Schatten-KI im Mittelstand: Was tun, wenn Mitarbeitende ChatGPT längst nutzen?

Vielleicht hat Ihr Unternehmen KI offiziell noch gar nicht eingeführt. Das bedeutet allerdings nicht, dass KI bei Ihnen nicht genutzt wird.
Eine Mitarbeiterin lässt eine E-Mail von ChatGPT überarbeiten. Ein Kollege fasst ein längeres Dokument zusammen. Im Vertrieb wird ein Angebot sprachlich optimiert. Im Marketing entstehen erste Texte mit einem privaten KI-Account. Alles mit dem Ziel, schneller oder besser zu arbeiten und möglicherweise, ohne dass Geschäftsführung oder IT davon wissen. Genau hier beginnt Schatten-KI.
Schatten-KI bezeichnet die Nutzung von KI-Anwendungen im Unternehmen außerhalb eines offiziell freigegebenen Rahmens. Dazu gehören zum Beispiel private ChatGPT-Zugänge oder andere KI-Tools, die Mitarbeitende beruflich einsetzen, ohne dass Nutzung, Datenverarbeitung oder Verantwortlichkeiten im Unternehmen geklärt sind.
Das klingt zunächst nach einem IT-Problem. In Wirklichkeit ist es vor allem eine Frage von Führung, Orientierung und Verantwortung.

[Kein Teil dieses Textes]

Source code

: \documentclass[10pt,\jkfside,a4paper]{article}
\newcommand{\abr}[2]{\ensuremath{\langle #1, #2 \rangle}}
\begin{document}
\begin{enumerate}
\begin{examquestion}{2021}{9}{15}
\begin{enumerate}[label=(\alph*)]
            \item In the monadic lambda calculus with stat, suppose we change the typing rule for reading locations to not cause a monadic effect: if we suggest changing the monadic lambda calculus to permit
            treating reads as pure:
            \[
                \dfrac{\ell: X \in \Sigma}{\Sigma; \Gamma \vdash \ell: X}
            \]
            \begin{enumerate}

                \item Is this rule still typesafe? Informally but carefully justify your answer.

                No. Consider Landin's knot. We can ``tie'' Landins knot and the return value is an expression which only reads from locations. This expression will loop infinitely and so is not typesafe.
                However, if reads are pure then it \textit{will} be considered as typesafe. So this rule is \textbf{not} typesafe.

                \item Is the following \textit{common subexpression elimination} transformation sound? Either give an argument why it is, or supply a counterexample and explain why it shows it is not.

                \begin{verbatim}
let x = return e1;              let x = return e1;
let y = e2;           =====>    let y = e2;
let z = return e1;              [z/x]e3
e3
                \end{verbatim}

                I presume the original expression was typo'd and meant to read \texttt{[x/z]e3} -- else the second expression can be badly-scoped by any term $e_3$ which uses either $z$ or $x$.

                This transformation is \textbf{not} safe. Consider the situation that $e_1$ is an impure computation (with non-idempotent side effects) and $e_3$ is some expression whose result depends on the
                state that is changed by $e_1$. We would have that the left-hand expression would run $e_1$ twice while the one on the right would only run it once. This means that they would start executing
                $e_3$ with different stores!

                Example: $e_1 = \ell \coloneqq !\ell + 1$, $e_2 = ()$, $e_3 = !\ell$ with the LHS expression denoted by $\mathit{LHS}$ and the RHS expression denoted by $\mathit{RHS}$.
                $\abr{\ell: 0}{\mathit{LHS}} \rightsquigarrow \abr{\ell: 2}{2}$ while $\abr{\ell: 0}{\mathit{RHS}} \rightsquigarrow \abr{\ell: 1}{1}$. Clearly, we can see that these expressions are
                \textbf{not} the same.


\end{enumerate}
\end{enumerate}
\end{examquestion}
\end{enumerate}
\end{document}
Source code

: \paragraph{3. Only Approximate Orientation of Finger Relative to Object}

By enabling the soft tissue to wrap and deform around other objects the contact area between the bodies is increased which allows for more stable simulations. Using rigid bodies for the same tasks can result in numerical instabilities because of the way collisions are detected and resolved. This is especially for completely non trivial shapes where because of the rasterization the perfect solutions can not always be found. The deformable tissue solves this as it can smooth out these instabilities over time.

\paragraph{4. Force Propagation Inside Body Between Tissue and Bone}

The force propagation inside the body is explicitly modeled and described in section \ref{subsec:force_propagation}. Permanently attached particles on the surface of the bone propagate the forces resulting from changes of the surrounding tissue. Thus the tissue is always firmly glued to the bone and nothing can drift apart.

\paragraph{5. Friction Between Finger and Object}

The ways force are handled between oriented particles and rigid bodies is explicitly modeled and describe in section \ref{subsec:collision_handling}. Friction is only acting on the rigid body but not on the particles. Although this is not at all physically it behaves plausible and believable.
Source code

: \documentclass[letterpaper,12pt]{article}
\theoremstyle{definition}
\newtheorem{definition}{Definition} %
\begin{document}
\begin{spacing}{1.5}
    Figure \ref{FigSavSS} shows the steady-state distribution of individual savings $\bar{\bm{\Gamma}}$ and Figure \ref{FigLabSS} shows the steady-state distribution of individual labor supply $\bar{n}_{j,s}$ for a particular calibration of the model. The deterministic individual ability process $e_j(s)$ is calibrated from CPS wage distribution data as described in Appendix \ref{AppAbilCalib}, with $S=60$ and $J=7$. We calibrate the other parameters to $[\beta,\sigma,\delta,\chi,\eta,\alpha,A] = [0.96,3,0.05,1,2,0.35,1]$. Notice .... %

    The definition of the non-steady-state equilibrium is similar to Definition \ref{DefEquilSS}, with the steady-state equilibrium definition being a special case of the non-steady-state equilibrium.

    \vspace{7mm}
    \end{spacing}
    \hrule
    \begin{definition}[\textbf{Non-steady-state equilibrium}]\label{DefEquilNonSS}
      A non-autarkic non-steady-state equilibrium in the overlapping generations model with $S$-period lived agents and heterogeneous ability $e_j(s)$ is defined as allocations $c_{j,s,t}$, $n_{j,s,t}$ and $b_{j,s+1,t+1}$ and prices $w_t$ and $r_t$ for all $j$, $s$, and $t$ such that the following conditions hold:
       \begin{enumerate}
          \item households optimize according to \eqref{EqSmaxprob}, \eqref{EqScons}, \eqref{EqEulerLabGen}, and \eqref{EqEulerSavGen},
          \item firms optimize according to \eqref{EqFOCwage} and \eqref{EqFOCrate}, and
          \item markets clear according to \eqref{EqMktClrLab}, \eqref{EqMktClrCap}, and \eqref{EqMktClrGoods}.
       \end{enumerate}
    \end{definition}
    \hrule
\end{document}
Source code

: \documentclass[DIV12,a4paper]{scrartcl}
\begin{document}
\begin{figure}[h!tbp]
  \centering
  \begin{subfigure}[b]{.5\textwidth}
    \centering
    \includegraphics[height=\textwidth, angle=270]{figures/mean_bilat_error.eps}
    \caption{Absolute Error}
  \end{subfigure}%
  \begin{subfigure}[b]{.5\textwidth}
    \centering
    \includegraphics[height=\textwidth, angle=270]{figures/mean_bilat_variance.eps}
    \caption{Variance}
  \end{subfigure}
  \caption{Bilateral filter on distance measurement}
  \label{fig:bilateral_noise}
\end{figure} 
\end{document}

Schatten-KI ist längst kein theoretisches Problem mehr

KI ist für Mitarbeitende heute nur wenige Klicks entfernt. Sie müssen keine Software installieren, kein Projekt beantragen und häufig nicht einmal Geld ausgeben. Ein privater Account genügt und das macht generative KI besonders leicht zugänglich.
Eine Bitkom-Befragung deutscher Unternehmen zeigte bereits 2025: 42 Prozent der Unternehmen gingen mindestens davon aus, dass Beschäftigte private KI-Zugänge beruflich nutzen. Gleichzeitig stellte nur rund ein Viertel einen offiziellen Zugang zu generativer KI bereit.

Die entscheidende Frage lautet deshalb immer häufiger:
„Wie wird KI bei uns eigentlich heute schon genutzt?“
Gerade für mittelständische Unternehmen ist dieser Perspektivwechsel wichtig. Denn während über eine KI-Strategie, geeignete Anbieter oder Datenschutz diskutiert wird, entsteht die praktische Nutzung häufig längst im Arbeitsalltag.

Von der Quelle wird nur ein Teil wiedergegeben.